What is needed
Print nothing except the lines of the listing below from the line with "16. He wasn't" to the line with "d) has been given", each exactly as written, both ends included.

Records for processing

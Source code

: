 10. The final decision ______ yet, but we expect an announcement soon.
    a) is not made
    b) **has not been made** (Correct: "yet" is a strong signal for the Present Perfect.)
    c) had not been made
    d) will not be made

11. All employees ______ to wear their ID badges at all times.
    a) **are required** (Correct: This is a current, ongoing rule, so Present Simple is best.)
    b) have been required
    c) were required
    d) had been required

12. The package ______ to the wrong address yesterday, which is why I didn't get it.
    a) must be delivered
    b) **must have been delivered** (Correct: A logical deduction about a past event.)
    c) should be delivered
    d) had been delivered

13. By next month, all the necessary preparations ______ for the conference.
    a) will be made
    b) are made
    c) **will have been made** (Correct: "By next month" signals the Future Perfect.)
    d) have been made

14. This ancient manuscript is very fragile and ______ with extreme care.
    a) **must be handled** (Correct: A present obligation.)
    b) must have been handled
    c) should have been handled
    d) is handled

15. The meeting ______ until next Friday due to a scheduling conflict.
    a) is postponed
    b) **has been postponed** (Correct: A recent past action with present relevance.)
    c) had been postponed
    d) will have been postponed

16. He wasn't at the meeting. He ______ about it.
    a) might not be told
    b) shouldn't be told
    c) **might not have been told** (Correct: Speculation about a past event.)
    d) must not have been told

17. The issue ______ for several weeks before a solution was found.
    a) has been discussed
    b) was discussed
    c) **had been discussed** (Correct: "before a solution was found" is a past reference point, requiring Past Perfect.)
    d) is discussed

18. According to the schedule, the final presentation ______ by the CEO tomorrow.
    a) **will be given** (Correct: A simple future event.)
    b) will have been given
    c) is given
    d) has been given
...
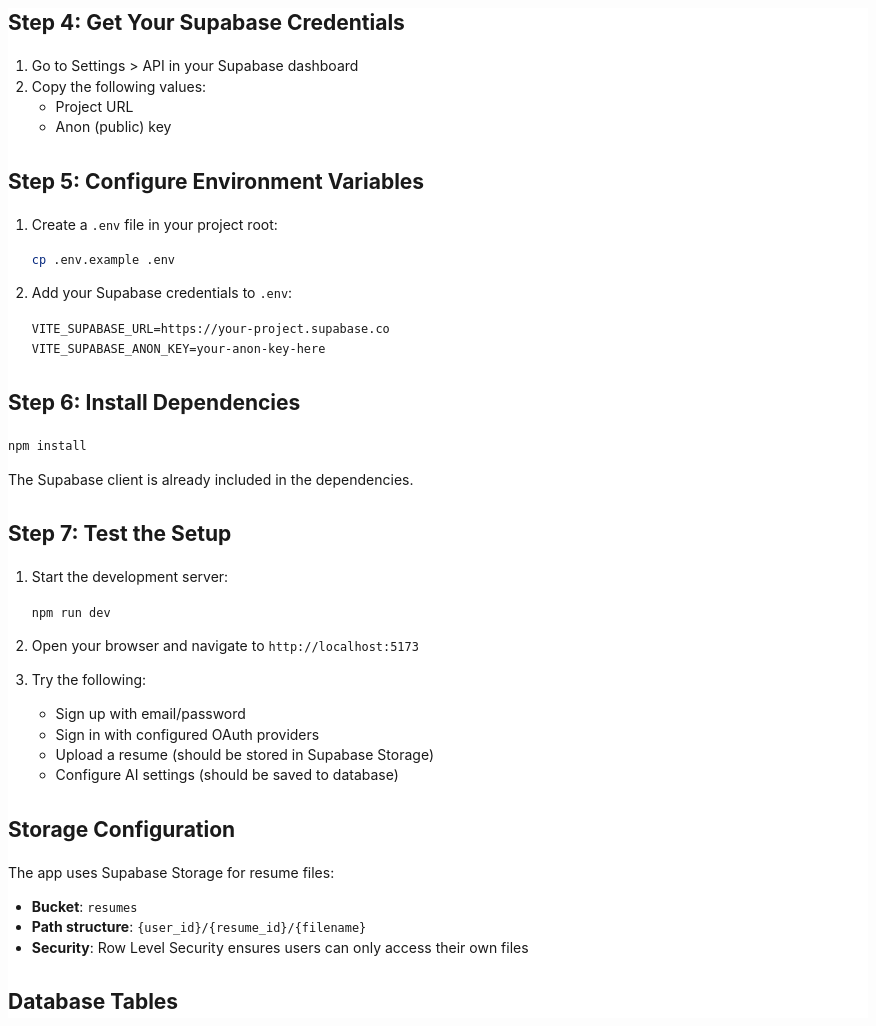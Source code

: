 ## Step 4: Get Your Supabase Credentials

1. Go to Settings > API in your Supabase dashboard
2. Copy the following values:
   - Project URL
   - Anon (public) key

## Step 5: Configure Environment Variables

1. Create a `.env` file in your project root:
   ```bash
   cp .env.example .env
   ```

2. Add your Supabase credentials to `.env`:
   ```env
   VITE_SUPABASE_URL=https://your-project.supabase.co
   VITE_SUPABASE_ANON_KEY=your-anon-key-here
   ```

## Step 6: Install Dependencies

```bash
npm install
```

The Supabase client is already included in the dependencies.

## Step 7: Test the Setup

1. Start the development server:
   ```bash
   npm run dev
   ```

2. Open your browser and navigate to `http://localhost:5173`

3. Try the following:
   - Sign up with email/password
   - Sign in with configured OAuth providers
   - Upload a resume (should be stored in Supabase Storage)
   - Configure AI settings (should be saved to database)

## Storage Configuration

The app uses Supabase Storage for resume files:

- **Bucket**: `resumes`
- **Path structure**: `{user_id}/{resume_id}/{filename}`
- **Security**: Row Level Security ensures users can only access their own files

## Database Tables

Reply
16. He wasn't at the meeting. He ______ about it.
    a) might not be told
    b) shouldn't be told
    c) **might not have been told** (Correct: Speculation about a past event.)
    d) must not have been told

17. The issue ______ for several weeks before a solution was found.
    a) has been discussed
    b) was discussed
    c) **had been discussed** (Correct: "before a solution was found" is a past reference point, requiring Past Perfect.)
    d) is discussed

18. According to the schedule, the final presentation ______ by the CEO tomorrow.
    a) **will be given** (Correct: A simple future event.)
    b) will have been given
    c) is given
    d) has been given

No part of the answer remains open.